Tea Atlas
Guide14 min read

Cooling vs Warming Chinese Teas: Choosing by Your TCM Body Type

Walk into any tea house in Chengdu or Guangzhou and ask a longtime drinker which tea you should order. They won't ask what tastes good. They'll look at your face, ask how you sleep, and maybe check whether your hands feel cold. Then they'll point you to a cup. That instinct comes from Traditional Chinese Medicine (TCM), where every tea carries a "nature" (性, xìng) on a scale from cold to hot, and the right tea is the one that balances your body rather than fights it.

By Tea Atlas Team·AI-assisted research, human-curated

Walk into any tea house in Chengdu or Guangzhou and ask a longtime drinker which tea you should order.
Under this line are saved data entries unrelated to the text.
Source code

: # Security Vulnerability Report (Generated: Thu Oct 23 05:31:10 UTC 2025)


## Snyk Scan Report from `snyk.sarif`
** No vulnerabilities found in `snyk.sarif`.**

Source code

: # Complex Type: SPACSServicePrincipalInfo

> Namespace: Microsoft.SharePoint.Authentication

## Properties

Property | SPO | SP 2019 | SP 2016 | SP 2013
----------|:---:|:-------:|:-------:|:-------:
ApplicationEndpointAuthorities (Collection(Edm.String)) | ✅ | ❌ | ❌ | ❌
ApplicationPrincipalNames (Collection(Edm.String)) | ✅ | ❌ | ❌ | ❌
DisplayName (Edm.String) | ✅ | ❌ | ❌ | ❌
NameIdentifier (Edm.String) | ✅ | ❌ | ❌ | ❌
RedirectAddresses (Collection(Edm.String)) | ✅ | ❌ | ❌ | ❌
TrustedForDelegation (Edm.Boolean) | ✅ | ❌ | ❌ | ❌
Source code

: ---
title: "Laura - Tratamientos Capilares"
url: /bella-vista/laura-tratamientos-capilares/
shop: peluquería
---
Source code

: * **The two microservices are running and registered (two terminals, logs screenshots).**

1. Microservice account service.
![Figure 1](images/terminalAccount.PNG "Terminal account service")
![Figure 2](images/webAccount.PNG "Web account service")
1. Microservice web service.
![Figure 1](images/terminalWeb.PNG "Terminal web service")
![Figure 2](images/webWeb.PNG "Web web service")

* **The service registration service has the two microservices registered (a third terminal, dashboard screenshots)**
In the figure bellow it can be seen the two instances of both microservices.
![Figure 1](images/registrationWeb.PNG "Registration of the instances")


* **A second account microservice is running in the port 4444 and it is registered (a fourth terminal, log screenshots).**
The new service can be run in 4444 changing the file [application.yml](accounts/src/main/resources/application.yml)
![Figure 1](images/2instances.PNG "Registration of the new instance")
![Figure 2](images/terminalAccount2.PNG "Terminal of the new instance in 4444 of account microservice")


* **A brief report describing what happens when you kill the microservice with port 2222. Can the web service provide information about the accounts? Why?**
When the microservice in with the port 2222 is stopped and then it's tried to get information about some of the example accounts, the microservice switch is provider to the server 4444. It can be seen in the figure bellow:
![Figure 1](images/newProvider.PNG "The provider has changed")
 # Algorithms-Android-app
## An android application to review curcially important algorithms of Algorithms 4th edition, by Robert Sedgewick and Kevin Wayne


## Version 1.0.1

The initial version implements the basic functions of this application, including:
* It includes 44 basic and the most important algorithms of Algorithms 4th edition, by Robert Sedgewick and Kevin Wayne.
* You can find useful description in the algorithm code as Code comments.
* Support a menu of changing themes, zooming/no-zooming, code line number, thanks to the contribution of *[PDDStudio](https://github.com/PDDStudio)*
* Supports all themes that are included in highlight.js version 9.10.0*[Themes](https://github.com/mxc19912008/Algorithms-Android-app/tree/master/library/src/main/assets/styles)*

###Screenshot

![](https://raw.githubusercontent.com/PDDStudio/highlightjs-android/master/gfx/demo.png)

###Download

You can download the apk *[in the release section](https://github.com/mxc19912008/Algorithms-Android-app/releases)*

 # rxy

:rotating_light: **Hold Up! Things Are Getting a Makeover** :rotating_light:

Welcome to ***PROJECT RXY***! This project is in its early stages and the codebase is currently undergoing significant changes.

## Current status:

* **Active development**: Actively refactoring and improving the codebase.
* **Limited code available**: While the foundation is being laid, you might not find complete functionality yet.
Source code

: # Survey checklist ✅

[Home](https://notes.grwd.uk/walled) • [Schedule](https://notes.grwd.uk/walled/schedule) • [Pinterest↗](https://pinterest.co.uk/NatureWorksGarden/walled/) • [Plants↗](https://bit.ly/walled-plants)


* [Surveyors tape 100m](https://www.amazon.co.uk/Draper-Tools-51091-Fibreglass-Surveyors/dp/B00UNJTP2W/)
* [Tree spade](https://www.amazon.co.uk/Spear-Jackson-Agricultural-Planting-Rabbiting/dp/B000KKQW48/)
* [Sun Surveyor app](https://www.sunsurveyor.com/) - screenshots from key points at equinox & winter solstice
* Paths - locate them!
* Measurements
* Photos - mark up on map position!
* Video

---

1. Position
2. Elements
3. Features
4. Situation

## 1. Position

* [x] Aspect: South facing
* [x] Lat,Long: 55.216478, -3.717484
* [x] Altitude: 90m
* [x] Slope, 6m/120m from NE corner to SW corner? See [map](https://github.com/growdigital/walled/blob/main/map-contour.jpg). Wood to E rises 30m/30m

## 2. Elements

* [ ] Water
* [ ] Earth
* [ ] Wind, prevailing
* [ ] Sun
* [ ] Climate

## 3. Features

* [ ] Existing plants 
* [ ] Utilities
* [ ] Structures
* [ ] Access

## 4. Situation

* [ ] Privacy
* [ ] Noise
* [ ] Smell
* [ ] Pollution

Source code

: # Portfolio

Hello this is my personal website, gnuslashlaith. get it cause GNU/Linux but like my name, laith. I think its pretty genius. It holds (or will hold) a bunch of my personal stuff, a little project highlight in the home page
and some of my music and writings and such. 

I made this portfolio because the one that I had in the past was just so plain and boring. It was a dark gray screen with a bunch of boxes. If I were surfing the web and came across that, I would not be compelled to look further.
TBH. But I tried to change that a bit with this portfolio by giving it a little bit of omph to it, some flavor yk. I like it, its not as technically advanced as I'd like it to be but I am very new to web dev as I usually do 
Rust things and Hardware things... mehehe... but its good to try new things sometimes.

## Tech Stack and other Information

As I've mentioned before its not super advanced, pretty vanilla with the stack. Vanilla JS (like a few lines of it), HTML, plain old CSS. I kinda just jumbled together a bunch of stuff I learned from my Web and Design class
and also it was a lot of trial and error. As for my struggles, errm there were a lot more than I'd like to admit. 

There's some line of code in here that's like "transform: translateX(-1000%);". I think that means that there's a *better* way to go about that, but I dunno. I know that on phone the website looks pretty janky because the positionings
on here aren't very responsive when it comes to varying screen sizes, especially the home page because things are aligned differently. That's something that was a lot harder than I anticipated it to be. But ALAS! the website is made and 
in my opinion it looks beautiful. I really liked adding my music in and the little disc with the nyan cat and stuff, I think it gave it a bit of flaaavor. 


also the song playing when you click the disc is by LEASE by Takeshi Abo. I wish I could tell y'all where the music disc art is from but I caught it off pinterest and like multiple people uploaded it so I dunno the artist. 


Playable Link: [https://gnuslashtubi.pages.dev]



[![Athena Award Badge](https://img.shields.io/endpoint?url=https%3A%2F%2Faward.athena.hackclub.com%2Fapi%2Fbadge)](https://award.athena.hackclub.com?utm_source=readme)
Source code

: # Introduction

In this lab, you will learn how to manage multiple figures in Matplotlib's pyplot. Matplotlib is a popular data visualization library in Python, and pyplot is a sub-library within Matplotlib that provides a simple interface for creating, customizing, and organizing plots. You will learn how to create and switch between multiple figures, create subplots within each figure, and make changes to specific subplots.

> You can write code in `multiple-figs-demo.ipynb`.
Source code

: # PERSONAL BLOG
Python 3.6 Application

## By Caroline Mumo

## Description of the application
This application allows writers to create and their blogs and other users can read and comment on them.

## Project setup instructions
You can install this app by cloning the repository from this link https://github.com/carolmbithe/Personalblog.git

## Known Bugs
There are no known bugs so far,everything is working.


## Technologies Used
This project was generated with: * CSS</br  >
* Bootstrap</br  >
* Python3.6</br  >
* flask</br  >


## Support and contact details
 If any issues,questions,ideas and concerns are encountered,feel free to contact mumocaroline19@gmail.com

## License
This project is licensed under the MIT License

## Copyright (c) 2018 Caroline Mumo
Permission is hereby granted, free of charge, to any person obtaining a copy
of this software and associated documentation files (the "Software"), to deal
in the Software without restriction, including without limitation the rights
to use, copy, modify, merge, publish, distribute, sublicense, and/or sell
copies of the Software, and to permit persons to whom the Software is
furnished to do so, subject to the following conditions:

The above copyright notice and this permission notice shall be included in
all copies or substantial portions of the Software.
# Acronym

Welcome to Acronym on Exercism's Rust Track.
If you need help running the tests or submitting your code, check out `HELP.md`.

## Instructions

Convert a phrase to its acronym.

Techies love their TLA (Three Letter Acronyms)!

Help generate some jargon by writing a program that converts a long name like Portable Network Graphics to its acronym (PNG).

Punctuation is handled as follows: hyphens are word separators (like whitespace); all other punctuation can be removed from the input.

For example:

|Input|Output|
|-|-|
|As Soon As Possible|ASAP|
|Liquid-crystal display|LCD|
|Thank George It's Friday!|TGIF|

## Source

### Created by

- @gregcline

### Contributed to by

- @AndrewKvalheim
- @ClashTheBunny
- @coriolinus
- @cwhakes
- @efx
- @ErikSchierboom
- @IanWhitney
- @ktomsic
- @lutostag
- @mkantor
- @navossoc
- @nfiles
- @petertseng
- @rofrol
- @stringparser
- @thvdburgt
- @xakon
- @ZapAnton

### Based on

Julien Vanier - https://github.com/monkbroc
They won't ask what tastes good. They'll look at your face, ask how you sleep, and maybe check whether your hands feel cold. Then they'll point you to a cup. That instinct comes from Traditional Chinese Medicine (TCM), where every tea carries a "nature" (性, xìng) on a scale from cold to hot, and the right tea is the one that balances your body rather than fights it.

This guide maps each of the six Chinese tea types to its cooling or warming nature, shows you how to read your own constitution, and gives you a season-by-season drinking plan. Where modern science backs up a claim about a tea compound, you'll find a real study cited. Where TCM speaks in its own framework, we say so plainly.

Quick Answer

  • Cooling teas (green, white, lightly-oxidized oolong, raw/sheng pu-erh) clear heat and suit people who run hot, flush easily, or live in summer climates. Warming teas (Chinese red/black, heavily-roasted oolong, ripe/shou pu-erh) support people who feel cold, tire easily, or have weak digestion.
  • The "nature" of a tea tracks closely with oxidation and roasting: the more a leaf is oxidized, fermented, or fired, the warmer TCM considers it.
  • TCM sorts people into nine body constitutions (a national standard in China since 2009); the two that matter most for tea choice are Yin-deficiency (runs hot, pick cooling) and Yang-deficiency (runs cold, pick warming).
  • Season matters as much as constitution: cooling teas in summer, warming teas in winter, neutral teas (well-aged oolong, neutral pu-erh) year-round. When in doubt, drink to the weather and how your body actually feels today.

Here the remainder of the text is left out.